Scientific classification
- Kingdom: Animalia
- Phylum: Arthropoda
- Clade: Pancrustacea
- Class: Insecta
- Order: Lepidoptera
- Family: Gelechiidae
- Genus: Aristotelia
- Species: A. hieroglyphica
- Binomial name: Aristotelia hieroglyphica Walsingham, 1909

= Aristotelia hieroglyphica =

- Authority: Walsingham, 1909

Species of moth

Aristotelia hieroglyphica is a moth of the family Gelechiidae. It was described by Thomas de Grey, 6th Baron Walsingham, in 1909. It is found in Mexico (Tabasco).

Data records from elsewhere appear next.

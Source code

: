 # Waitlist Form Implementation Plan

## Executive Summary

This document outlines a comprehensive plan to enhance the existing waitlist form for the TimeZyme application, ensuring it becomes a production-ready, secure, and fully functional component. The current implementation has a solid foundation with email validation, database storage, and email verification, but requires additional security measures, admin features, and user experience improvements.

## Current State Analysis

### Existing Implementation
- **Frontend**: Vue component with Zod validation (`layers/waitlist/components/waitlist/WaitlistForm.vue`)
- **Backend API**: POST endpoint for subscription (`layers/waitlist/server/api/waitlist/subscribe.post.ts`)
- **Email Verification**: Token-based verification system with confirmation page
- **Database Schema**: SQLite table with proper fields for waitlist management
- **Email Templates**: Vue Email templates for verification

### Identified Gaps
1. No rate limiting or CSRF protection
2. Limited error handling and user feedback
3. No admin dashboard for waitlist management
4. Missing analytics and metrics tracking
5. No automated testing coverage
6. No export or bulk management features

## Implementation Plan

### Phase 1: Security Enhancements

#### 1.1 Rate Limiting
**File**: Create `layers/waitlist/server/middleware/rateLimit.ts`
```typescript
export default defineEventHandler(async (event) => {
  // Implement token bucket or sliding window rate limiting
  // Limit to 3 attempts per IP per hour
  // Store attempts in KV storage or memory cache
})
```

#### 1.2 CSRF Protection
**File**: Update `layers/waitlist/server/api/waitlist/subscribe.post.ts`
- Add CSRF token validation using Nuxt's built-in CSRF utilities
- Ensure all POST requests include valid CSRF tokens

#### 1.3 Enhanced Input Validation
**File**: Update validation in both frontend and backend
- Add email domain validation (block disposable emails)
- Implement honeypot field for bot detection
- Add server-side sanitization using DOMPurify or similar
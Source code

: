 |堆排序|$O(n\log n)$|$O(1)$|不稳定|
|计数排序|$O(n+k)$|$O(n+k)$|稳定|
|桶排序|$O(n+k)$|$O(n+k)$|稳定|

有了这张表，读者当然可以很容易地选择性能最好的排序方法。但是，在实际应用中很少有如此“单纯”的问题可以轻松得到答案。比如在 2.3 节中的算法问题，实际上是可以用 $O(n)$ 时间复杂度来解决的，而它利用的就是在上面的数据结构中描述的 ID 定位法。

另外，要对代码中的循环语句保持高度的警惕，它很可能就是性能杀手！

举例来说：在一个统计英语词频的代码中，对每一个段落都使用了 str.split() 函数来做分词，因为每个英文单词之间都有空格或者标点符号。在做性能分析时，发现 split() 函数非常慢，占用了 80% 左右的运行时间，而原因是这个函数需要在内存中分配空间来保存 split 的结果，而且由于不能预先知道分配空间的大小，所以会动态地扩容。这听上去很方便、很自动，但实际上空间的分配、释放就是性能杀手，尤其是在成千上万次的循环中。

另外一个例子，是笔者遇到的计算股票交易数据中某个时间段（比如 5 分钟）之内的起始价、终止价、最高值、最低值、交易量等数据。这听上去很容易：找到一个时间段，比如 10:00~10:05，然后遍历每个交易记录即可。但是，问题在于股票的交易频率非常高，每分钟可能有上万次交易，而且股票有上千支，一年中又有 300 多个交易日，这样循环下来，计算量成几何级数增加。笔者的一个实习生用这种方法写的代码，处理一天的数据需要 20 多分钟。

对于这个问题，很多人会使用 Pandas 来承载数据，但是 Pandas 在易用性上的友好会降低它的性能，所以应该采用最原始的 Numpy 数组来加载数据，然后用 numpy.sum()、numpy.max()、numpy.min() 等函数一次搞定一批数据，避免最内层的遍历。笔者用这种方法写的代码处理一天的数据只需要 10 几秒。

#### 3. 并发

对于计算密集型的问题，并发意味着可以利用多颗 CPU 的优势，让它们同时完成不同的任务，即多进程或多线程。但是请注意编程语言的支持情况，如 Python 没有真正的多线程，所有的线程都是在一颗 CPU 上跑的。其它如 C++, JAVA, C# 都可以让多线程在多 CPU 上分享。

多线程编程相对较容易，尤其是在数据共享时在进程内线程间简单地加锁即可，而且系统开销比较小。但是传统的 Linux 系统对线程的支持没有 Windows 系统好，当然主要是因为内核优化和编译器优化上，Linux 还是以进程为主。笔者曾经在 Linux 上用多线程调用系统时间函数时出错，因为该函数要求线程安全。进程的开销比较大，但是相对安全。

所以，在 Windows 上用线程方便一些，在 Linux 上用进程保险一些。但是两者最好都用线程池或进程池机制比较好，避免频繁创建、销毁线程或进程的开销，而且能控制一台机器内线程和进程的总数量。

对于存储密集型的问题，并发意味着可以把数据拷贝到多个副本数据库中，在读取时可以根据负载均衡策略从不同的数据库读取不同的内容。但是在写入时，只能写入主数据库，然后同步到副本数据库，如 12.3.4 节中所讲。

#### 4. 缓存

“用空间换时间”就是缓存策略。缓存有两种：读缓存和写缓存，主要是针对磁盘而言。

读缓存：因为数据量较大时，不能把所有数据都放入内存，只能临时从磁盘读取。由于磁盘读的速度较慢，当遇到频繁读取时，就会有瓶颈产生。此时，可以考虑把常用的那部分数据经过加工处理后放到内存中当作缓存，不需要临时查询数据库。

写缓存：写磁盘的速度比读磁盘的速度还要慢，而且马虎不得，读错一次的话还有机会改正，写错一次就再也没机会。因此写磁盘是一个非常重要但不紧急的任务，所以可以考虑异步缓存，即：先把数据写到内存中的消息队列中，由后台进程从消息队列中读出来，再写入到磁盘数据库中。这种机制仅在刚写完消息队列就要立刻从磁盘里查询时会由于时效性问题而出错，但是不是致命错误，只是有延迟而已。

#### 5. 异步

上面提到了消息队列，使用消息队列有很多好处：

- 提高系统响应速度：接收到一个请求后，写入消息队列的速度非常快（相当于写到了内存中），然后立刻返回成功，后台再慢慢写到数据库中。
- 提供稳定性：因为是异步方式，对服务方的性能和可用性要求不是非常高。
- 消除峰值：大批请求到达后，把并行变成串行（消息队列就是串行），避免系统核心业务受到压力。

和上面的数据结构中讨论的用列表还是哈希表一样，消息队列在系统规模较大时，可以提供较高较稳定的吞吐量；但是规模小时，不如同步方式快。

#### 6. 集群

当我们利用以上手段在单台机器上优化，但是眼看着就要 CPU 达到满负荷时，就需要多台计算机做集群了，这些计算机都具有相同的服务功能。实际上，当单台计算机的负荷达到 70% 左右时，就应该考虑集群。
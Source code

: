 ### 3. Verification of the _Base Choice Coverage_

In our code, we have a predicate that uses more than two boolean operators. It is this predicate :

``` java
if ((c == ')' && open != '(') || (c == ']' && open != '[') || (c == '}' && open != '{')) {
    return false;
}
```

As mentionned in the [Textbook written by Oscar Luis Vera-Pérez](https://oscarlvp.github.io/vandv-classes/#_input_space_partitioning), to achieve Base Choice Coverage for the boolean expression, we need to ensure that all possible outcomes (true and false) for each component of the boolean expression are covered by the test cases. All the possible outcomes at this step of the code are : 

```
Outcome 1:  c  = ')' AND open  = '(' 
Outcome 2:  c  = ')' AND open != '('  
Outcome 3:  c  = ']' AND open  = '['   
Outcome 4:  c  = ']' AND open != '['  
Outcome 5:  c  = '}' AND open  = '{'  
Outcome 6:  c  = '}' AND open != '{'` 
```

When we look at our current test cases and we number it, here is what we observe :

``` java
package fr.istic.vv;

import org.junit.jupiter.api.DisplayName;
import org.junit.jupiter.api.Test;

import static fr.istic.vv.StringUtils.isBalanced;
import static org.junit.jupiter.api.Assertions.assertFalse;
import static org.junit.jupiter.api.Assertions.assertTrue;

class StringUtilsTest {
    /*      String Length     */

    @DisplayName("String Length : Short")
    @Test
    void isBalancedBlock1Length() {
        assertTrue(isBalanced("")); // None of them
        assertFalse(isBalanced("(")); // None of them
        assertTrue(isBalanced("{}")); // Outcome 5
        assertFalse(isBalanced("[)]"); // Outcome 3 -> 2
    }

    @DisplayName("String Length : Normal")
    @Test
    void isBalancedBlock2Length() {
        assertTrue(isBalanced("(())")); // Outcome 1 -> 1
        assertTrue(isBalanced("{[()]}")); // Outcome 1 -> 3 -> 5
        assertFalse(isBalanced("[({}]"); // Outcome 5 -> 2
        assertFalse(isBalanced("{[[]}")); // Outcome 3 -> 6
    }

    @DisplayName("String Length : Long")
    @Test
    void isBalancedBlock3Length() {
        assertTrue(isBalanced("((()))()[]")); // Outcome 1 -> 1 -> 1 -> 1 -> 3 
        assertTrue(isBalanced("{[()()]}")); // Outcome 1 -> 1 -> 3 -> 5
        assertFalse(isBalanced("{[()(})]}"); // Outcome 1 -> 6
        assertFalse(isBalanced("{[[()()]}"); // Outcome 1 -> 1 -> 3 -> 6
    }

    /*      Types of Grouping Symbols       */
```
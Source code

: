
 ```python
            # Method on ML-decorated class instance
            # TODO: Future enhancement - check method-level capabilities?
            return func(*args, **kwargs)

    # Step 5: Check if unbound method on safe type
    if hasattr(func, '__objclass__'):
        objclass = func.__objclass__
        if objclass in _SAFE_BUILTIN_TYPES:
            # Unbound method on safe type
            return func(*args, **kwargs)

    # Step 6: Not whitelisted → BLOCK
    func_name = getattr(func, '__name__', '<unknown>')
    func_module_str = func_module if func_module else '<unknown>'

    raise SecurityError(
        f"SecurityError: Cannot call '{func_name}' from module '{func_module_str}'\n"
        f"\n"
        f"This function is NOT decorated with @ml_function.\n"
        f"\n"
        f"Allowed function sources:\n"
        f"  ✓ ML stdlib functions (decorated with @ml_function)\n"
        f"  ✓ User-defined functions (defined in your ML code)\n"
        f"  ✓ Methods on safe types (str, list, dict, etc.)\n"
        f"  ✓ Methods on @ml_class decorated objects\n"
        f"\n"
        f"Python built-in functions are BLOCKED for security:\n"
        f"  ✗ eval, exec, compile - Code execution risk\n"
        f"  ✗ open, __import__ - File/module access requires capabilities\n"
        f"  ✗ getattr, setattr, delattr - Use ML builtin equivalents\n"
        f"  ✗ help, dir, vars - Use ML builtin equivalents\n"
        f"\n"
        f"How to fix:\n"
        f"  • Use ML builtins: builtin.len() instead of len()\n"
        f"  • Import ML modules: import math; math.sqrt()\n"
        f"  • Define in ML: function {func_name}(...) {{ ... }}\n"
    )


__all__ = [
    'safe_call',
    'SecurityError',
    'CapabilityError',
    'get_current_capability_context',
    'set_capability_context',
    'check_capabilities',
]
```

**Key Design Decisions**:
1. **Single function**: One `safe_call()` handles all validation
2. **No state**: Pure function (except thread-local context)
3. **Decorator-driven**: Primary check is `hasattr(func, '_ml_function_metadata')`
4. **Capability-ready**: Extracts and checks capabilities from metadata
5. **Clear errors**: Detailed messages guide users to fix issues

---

The wingspan is about 11 mm. The forewings are dark fawn-brown, paler along the dorsal half, with a pale patch at the lower angle of the cell. A whitish cinereous fascia leaves the costa at about one-sixth, running obliquely outward to the fold, but not traceable below it, this fascia is somewhat widened, showing a tendency to reduplication by brown scales along its middle. Parallel with this is a short oblique costal streak before the middle, and beyond the middle is another, converging at its apex with a similar inverted costal streak from before the end of the wing, from the inner edge of the first a narrow line of the same colour crosses the fold inward, but does not reach the dorsum. Between these markings a slight suffusion of blackish scales extends from the base to the apex, and there are also some shining steel-grey scales about the ends of the second and third costal streaks, and in a small separate patch above the tornus. The hindwings are pale greyish fuscous, with a slight rosy tinge.